## WHAT TO WORK ON
Every line that contains the word "width" should be copied from the records below.

## DATA SHOWN
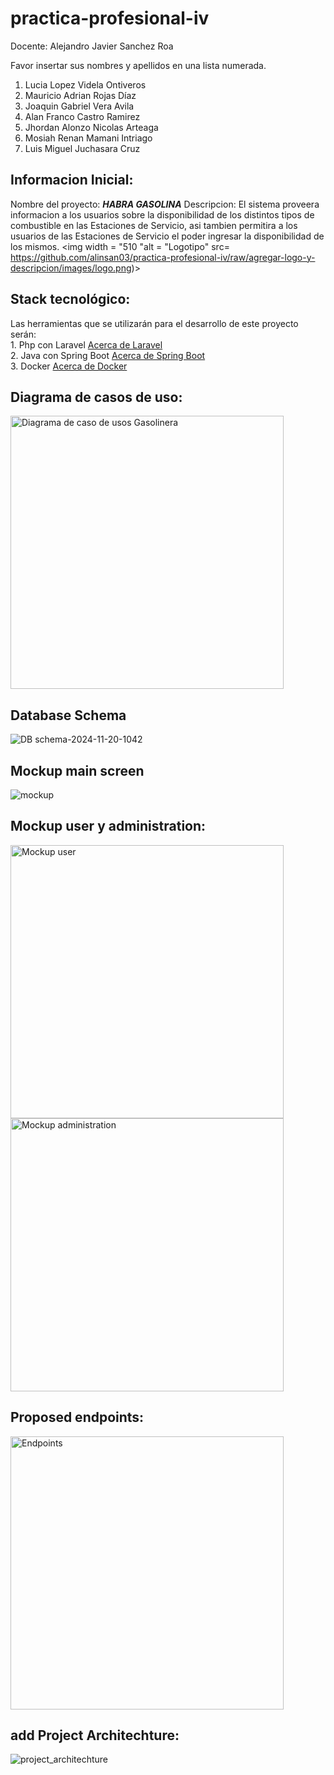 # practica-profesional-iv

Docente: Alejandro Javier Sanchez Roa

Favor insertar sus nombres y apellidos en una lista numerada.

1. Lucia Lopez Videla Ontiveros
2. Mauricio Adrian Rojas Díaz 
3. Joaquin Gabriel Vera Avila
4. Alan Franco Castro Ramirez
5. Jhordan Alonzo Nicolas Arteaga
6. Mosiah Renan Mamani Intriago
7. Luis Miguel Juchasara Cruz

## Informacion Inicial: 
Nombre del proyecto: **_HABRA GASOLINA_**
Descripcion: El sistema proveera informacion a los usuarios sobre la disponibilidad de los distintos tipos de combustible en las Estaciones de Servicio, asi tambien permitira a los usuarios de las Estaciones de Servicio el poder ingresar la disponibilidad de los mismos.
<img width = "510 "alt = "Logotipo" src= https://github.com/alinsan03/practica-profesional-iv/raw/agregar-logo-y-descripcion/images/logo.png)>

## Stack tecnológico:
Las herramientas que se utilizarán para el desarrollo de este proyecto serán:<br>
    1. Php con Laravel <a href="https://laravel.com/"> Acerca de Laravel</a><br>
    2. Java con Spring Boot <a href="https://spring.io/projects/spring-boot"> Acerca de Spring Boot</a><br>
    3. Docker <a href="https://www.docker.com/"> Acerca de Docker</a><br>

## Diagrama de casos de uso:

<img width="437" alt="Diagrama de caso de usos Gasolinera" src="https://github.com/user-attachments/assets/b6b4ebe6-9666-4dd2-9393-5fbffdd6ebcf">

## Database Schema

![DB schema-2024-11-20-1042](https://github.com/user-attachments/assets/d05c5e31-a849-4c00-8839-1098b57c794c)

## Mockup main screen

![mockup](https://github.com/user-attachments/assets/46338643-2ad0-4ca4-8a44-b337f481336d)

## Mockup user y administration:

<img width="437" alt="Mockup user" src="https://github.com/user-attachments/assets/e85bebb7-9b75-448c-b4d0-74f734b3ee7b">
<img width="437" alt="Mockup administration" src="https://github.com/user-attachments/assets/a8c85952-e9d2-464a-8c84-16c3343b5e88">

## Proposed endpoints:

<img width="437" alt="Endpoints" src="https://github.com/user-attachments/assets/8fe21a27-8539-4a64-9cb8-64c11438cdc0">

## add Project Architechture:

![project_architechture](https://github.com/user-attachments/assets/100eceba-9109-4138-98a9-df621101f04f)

## TASK ANSWER
<img width = "510 "alt = "Logotipo" src= https://github.com/alinsan03/practica-profesional-iv/raw/agregar-logo-y-descripcion/images/logo.png)>
<img width="437" alt="Diagrama de caso de usos Gasolinera" src="https://github.com/user-attachments/assets/b6b4ebe6-9666-4dd2-9393-5fbffdd6ebcf">
<img width="437" alt="Mockup user" src="https://github.com/user-attachments/assets/e85bebb7-9b75-448c-b4d0-74f734b3ee7b">
<img width="437" alt="Mockup administration" src="https://github.com/user-attachments/assets/a8c85952-e9d2-464a-8c84-16c3343b5e88">
<img width="437" alt="Endpoints" src="https://github.com/user-attachments/assets/8fe21a27-8539-4a64-9cb8-64c11438cdc0">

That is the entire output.